• _What is being asked_
Return the lines of the data below exactly. Start at the first and end with the line containing "## 、 申请了台新机器".
-- Supplied material follows --
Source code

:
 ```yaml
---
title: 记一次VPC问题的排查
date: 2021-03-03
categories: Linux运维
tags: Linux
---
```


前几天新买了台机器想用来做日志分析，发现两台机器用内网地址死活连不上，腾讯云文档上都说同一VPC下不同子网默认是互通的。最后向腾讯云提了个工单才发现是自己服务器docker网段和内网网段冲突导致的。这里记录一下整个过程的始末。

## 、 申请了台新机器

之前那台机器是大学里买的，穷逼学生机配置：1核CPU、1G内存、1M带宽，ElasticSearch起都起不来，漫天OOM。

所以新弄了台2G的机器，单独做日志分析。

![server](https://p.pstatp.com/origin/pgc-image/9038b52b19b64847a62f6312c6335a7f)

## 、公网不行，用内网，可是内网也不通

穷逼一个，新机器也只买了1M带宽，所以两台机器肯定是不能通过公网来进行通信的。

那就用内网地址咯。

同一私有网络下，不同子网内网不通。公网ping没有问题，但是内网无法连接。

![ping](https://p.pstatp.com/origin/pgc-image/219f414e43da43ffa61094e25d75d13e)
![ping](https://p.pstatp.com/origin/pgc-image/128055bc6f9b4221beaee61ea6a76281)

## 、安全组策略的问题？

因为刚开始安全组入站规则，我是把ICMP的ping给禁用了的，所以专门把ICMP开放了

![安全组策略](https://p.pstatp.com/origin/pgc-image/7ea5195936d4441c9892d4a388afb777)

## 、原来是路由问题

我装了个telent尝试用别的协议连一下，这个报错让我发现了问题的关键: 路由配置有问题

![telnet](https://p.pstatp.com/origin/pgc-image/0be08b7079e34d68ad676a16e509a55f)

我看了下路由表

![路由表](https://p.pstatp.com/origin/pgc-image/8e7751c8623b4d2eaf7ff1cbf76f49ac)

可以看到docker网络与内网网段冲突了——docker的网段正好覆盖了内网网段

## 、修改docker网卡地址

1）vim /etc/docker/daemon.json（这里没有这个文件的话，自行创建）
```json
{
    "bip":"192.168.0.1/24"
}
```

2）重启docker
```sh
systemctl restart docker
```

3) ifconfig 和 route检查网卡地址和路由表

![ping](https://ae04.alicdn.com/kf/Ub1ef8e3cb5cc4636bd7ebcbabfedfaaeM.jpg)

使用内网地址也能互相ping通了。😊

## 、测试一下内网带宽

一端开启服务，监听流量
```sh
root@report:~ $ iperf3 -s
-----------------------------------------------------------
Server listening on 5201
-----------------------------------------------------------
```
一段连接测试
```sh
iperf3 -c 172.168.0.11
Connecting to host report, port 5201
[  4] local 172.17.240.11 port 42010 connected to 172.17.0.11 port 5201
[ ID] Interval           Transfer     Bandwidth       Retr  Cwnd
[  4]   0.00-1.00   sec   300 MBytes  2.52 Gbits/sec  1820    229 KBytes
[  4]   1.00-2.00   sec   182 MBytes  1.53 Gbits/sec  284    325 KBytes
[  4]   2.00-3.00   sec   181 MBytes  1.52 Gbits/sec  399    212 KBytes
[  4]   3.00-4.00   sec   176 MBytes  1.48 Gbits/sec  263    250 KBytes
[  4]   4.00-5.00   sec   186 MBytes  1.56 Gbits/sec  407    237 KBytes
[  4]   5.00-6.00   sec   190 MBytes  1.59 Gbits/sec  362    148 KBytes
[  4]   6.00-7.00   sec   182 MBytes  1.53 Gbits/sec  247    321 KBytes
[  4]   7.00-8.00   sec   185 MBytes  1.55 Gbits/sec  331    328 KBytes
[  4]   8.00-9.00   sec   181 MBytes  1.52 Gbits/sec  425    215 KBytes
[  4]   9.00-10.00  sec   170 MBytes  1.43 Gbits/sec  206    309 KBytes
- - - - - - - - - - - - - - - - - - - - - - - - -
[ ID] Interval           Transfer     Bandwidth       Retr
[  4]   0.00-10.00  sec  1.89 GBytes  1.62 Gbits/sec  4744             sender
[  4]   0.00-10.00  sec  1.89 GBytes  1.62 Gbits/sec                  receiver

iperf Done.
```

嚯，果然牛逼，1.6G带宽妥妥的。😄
-- Supplied material concluded --
• _Written response_
Source code

:
 ```yaml
---
title: 记一次VPC问题的排查
date: 2021-03-03
categories: Linux运维
tags: Linux
---
```


前几天新买了台机器想用来做日志分析，发现两台机器用内网地址死活连不上，腾讯云文档上都说同一VPC下不同子网默认是互通的。最后向腾讯云提了个工单才发现是自己服务器docker网段和内网网段冲突导致的。这里记录一下整个过程的始末。

## 、 申请了台新机器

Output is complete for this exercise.